My phone rang. It was Arturo.
"Dante," his voice was tight. "We have a problem. A lawyer named Lucia Moretti just served papers to our front office."
"What papers?" I roared, tearing through the drawers of her nightstand. Barren. Barren. Barren.
"Divorce papers. And Dante... she attached evidence. Photos. Videos. The text messages from Jade. It's all there. She's citing 'irreconcilable abuse and breach of contract'."
"Find her," I snarled. "Find her now!"
"We can't. She's gone, Dante. Her phone is dead. Her cards are inactive. She vanished."
I hurled the phone against the wall. It shattered into plastic shrapnel.
I looked at the nightstand again. There was one thing left.
Right in the center of the mahogany surface, where she used to keep her book, sat a small velvet pouch.
I opened it, my hands shaking with a rage so potent it felt like poison.
I tipped the contents into my hand.
It wasn't a ring.
It was a lump of gold. Ugly. Misshapen. Twisted.
It looked like it had been melted down with a blowtorch and left to cool in a violent puddle.
I stared at the unrecognizable metal. This was my grandmother's ring. A Paletti heirloom.
She hadn't just returned it. She had butchered it.

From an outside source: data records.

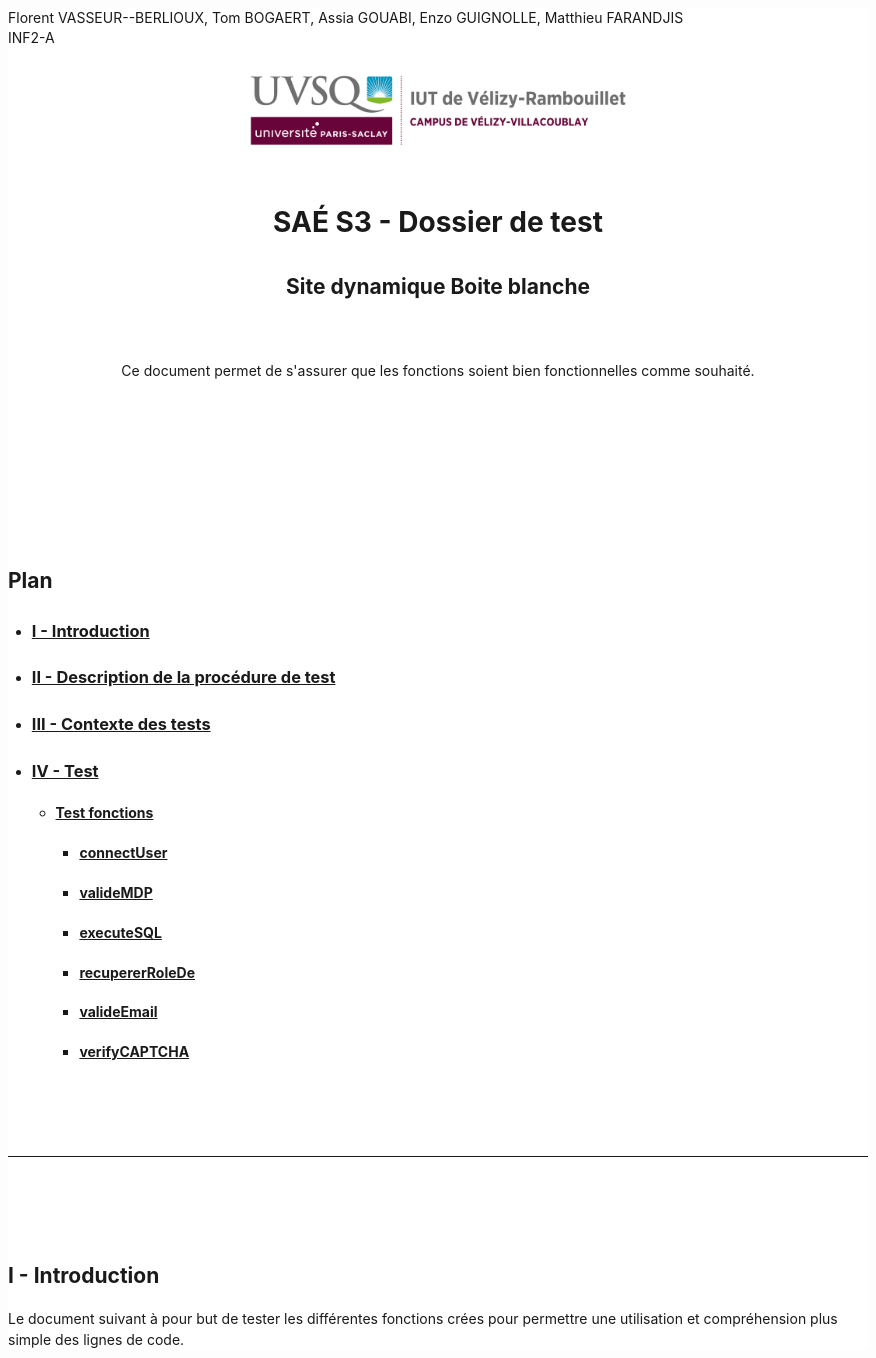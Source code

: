 Florent VASSEUR--BERLIOUX, Tom BOGAERT, Assia GOUABI, Enzo GUIGNOLLE, Matthieu FARANDJIS<br>
INF2-A

<div align="center">
<img height="95" width="400" src="../img/IUT_Velizy_Villacoublay_logo_2020_ecran.png" title="logo uvsq vélizy"/>

# SAÉ S3 - Dossier de test
## Site dynamique Boite blanche

<br><br>
Ce document permet de s'assurer que les fonctions soient bien fonctionnelles comme souhaité.

</div>

<br><br><br><br><br><br><br>

## Plan
- ### [I - Introduction](#I)
- ### [II - Description de la procédure de test](#II)
- ### [III - Contexte des tests](#III)
- ### [IV - Test ](#IV)
    - #### [Test fonctions](#a)
        - #### [connectUser](#1a)
        - #### [valideMDP](#2a)
        - #### [executeSQL](#3a)
        - #### [recupererRoleDe](#4a)
        - #### [valideEmail](#5a)
        - #### [verifyCAPTCHA](#6a)


<br><br><br>

----------

<br><br><br>

## <a name="I"></a>I - Introduction

Le document suivant à pour but de tester les différentes fonctions crées pour permettre une utilisation et compréhension plus simple des lignes de code.
<br>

She had taken the symbol of my ownership and turned it into a piece of trash.
Elena POV:
The Atlantic Ocean looked different from the European side. In Chicago, the water was gray and angry. Here, in this tiny village in Portugal, it was a deep, endless blue.
I sat on the terrace of the small cottage I had rented for cash. My phone was currently sitting in a trash can at O'Hare airport.
And my name was no longer Elena. My name was Hope Veretti.
I took a deep breath of the salty air. It didn't smell like exhaust and expensive cologne. It smelled like fish and citrus.
I opened my laptop and logged into a secure email server Lucia had set up.
One message from Sofia.
*Subject: He's losing his mind.*
*Body: He tore the city apart looking for you. He thinks you're hiding in the suburbs. He has no idea you're gone-gone. Stay safe. P.S. Jade tried to move into the penthouse and he threw her clothes off the balcony. It was legendary.*
A small, genuine smile touched my lips. It was the first time I had smiled in years without forcing it.
I picked up my camera. It was heavy, familiar in my hands. I hadn't taken a photo for myself since the day I married Dante.
I looked through the viewfinder at the horizon.
*Click.*
The image froze. Just the sea. Just the sky. No bars. No cages.
I wasn't safe yet. I knew Dante. He wouldn't stop hunting. His ego wouldn't allow it. But for the first time, I wasn't just waiting to be saved. I was saving myself.
I looked down at my bare ring finger. The skin was pale where the gold had been.
I didn't miss the ring. I missed the time I had wasted wearing it.